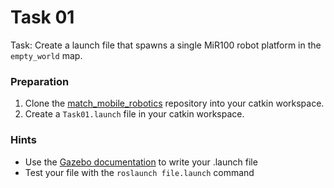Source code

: # Task 01

Task: Create a launch file that spawns a single MiR100 robot platform in the `empty_world` map.

### Preparation

1. Clone the [match_mobile_robotics](http://https://github.com/match-ROS/match_mobile_robotics "match_mobile_robotics") repository into your catkin workspace.
2. Create a `Task01.launch` file in your catkin workspace.

### Hints

- Use the [Gazebo documentation](https://classic.gazebosim.org/tutorials?tut=ros_roslaunch&cat=connect_ros#LaunchingOtherDemoWorlds "Gazebo documentation") to write your .launch file
- Test your file with the `roslaunch file.launch` command

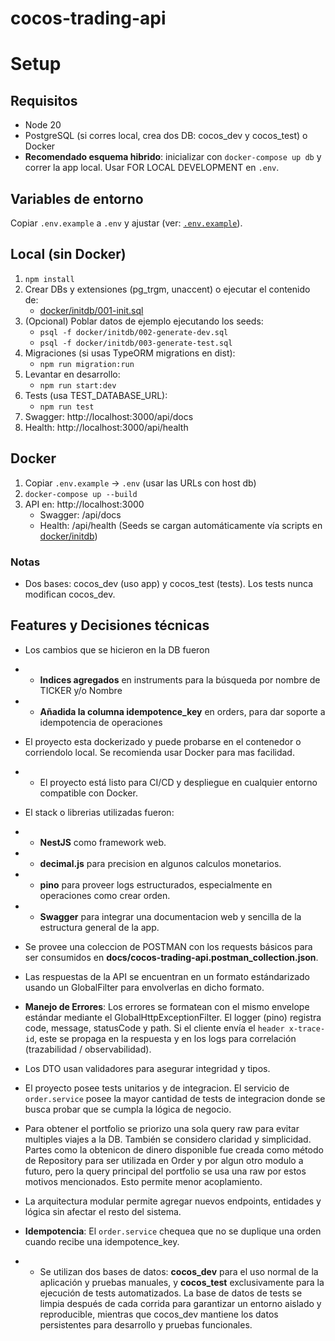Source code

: # cocos-trading-api

# Setup

## Requisitos
- Node 20
- PostgreSQL (si corres local, crea dos DB: cocos_dev y cocos_test) o Docker
- **Recomendado esquema hibrido**: inicializar con `docker-compose up db` y correr la app local. Usar FOR LOCAL DEVELOPMENT en `.env`.

## Variables de entorno
Copiar `.env.example` a `.env` y ajustar (ver: [`.env.example`](./.env.example)).

## Local (sin Docker)
1. `npm install`
2. Crear DBs y extensiones (pg_trgm, unaccent) o ejecutar el contenido de:
   - [docker/initdb/001-init.sql](docker/initdb/001-init.sql)
3. (Opcional) Poblar datos de ejemplo ejecutando los seeds:
   - `psql -f docker/initdb/002-generate-dev.sql`
   - `psql -f docker/initdb/003-generate-test.sql`
4. Migraciones (si usas TypeORM migrations en dist):
   - `npm run migration:run`
5. Levantar en desarrollo:
   - `npm run start:dev`
6. Tests (usa TEST_DATABASE_URL):
   - `npm run test`
7. Swagger: http://localhost:3000/api/docs
8. Health: http://localhost:3000/api/health

## Docker
1. Copiar `.env.example` → `.env` (usar las URLs con host db)
2. `docker-compose up --build`
3. API en: http://localhost:3000
   - Swagger: /api/docs
   - Health: /api/health
(Seeds se cargan automáticamente vía scripts en [docker/initdb](docker/initdb))

### Notas
- Dos bases: cocos_dev (uso app) y cocos_test (tests). Los tests nunca modifican cocos_dev.

## Features y Decisiones técnicas

- Los cambios que se hicieron en la DB fueron
- - **Indices agregados** en instruments para la búsqueda por nombre de TICKER y/o Nombre
- - **Añadida la columna idempotence_key** en orders, para dar soporte a idempotencia de operaciones

- El proyecto esta dockerizado y puede probarse en el contenedor o corriendolo local. Se recomienda usar Docker para mas facilidad.
- - El proyecto está listo para CI/CD y despliegue en cualquier entorno compatible con Docker.

- El stack o librerias utilizadas fueron:
- - **NestJS** como framework web.
- - **decimal.js** para precision en algunos calculos monetarios.
- - **pino** para proveer logs  estructurados, especialmente en operaciones como crear orden.
- - **Swagger** para integrar una documentacion web y sencilla de la estructura general de la app.

- Se provee una coleccion de POSTMAN con los requests básicos para ser consumidos en **docs/cocos-trading-api.postman_collection.json**.

- Las respuestas de la API se encuentran en un formato estándarizado usando un GlobalFilter para envolverlas en dicho formato.

- **Manejo de Errores**: Los errores se formatean con el mismo envelope estándar mediante el GlobalHttpExceptionFilter. El logger (pino) registra code, message, statusCode y path. Si el cliente envía el `header x-trace-id`, este se propaga en la respuesta y en los logs para correlación (trazabilidad / observabilidad).

- Los DTO usan validadores para asegurar integridad y tipos.

- El proyecto posee tests unitarios y de integracion. El servicio de `order.service` posee la mayor cantidad de tests de integracion donde se busca probar que se cumpla la lógica de negocio.

- Para obtener el portfolio se priorizo una sola query raw para evitar multiples viajes a la DB. También se considero claridad y simplicidad. Partes como la obtenicon de dinero disponible fue creada como método de Repository para ser utilizada en Order y por algun otro modulo a futuro, pero la query principal del portfolio se usa una raw por estos motivos mencionados. Esto permite menor acoplamiento.

- La arquitectura modular permite agregar nuevos endpoints, entidades y lógica sin afectar el resto del sistema.

- **Idempotencia**: El `order.service` chequea que no se duplique una orden cuando recibe una idempotence_key.

- - Se utilizan dos bases de datos: **cocos_dev** para el uso normal de la aplicación y pruebas manuales, y **cocos_test** exclusivamente para la ejecución de tests automatizados. La base de datos de tests se limpia después de cada corrida para garantizar un entorno aislado y reproducible, mientras que cocos_dev mantiene los datos persistentes para desarrollo y pruebas funcionales.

################

PROMPT: Nothing but the pictures should be left out when the listing above is transcribed.

RESPONSE TO THIS EXERCISE:
Source code

: # Task 01

Task: Create a launch file that spawns a single MiR100 robot platform in the `empty_world` map.

### Preparation

1. Clone the [match_mobile_robotics](http://https://github.com/match-ROS/match_mobile_robotics "match_mobile_robotics") repository into your catkin workspace.
2. Create a `Task01.launch` file in your catkin workspace.

### Hints

- Use the [Gazebo documentation](https://classic.gazebosim.org/tutorials?tut=ros_roslaunch&cat=connect_ros#LaunchingOtherDemoWorlds "Gazebo documentation") to write your .launch file
- Test your file with the `roslaunch file.launch` command

Source code

: # cocos-trading-api

# Setup

## Requisitos
- Node 20
- PostgreSQL (si corres local, crea dos DB: cocos_dev y cocos_test) o Docker
- **Recomendado esquema hibrido**: inicializar con `docker-compose up db` y correr la app local. Usar FOR LOCAL DEVELOPMENT en `.env`.

## Variables de entorno
Copiar `.env.example` a `.env` y ajustar (ver: [`.env.example`](./.env.example)).

## Local (sin Docker)
1. `npm install`
2. Crear DBs y extensiones (pg_trgm, unaccent) o ejecutar el contenido de:
   - [docker/initdb/001-init.sql](docker/initdb/001-init.sql)
3. (Opcional) Poblar datos de ejemplo ejecutando los seeds:
   - `psql -f docker/initdb/002-generate-dev.sql`
   - `psql -f docker/initdb/003-generate-test.sql`
4. Migraciones (si usas TypeORM migrations en dist):
   - `npm run migration:run`
5. Levantar en desarrollo:
   - `npm run start:dev`
6. Tests (usa TEST_DATABASE_URL):
   - `npm run test`
7. Swagger: http://localhost:3000/api/docs
8. Health: http://localhost:3000/api/health

## Docker
1. Copiar `.env.example` → `.env` (usar las URLs con host db)
2. `docker-compose up --build`
3. API en: http://localhost:3000
   - Swagger: /api/docs
   - Health: /api/health
(Seeds se cargan automáticamente vía scripts en [docker/initdb](docker/initdb))

### Notas
- Dos bases: cocos_dev (uso app) y cocos_test (tests). Los tests nunca modifican cocos_dev.

## Features y Decisiones técnicas

- Los cambios que se hicieron en la DB fueron
- - **Indices agregados** en instruments para la búsqueda por nombre de TICKER y/o Nombre
- - **Añadida la columna idempotence_key** en orders, para dar soporte a idempotencia de operaciones

- El proyecto esta dockerizado y puede probarse en el contenedor o corriendolo local. Se recomienda usar Docker para mas facilidad.
- - El proyecto está listo para CI/CD y despliegue en cualquier entorno compatible con Docker.

- El stack o librerias utilizadas fueron:
- - **NestJS** como framework web.
- - **decimal.js** para precision en algunos calculos monetarios.
- - **pino** para proveer logs  estructurados, especialmente en operaciones como crear orden.
- - **Swagger** para integrar una documentacion web y sencilla de la estructura general de la app.

- Se provee una coleccion de POSTMAN con los requests básicos para ser consumidos en **docs/cocos-trading-api.postman_collection.json**.

- Las respuestas de la API se encuentran en un formato estándarizado usando un GlobalFilter para envolverlas en dicho formato.

- **Manejo de Errores**: Los errores se formatean con el mismo envelope estándar mediante el GlobalHttpExceptionFilter. El logger (pino) registra code, message, statusCode y path. Si el cliente envía el `header x-trace-id`, este se propaga en la respuesta y en los logs para correlación (trazabilidad / observabilidad).

- Los DTO usan validadores para asegurar integridad y tipos.

- El proyecto posee tests unitarios y de integracion. El servicio de `order.service` posee la mayor cantidad de tests de integracion donde se busca probar que se cumpla la lógica de negocio.

- Para obtener el portfolio se priorizo una sola query raw para evitar multiples viajes a la DB. También se considero claridad y simplicidad. Partes como la obtenicon de dinero disponible fue creada como método de Repository para ser utilizada en Order y por algun otro modulo a futuro, pero la query principal del portfolio se usa una raw por estos motivos mencionados. Esto permite menor acoplamiento.

- La arquitectura modular permite agregar nuevos endpoints, entidades y lógica sin afectar el resto del sistema.

- **Idempotencia**: El `order.service` chequea que no se duplique una orden cuando recibe una idempotence_key.

- - Se utilizan dos bases de datos: **cocos_dev** para el uso normal de la aplicación y pruebas manuales, y **cocos_test** exclusivamente para la ejecución de tests automatizados. La base de datos de tests se limpia después de cada corrida para garantizar un entorno aislado y reproducible, mientras que cocos_dev mantiene los datos persistentes para desarrollo y pruebas funcionales.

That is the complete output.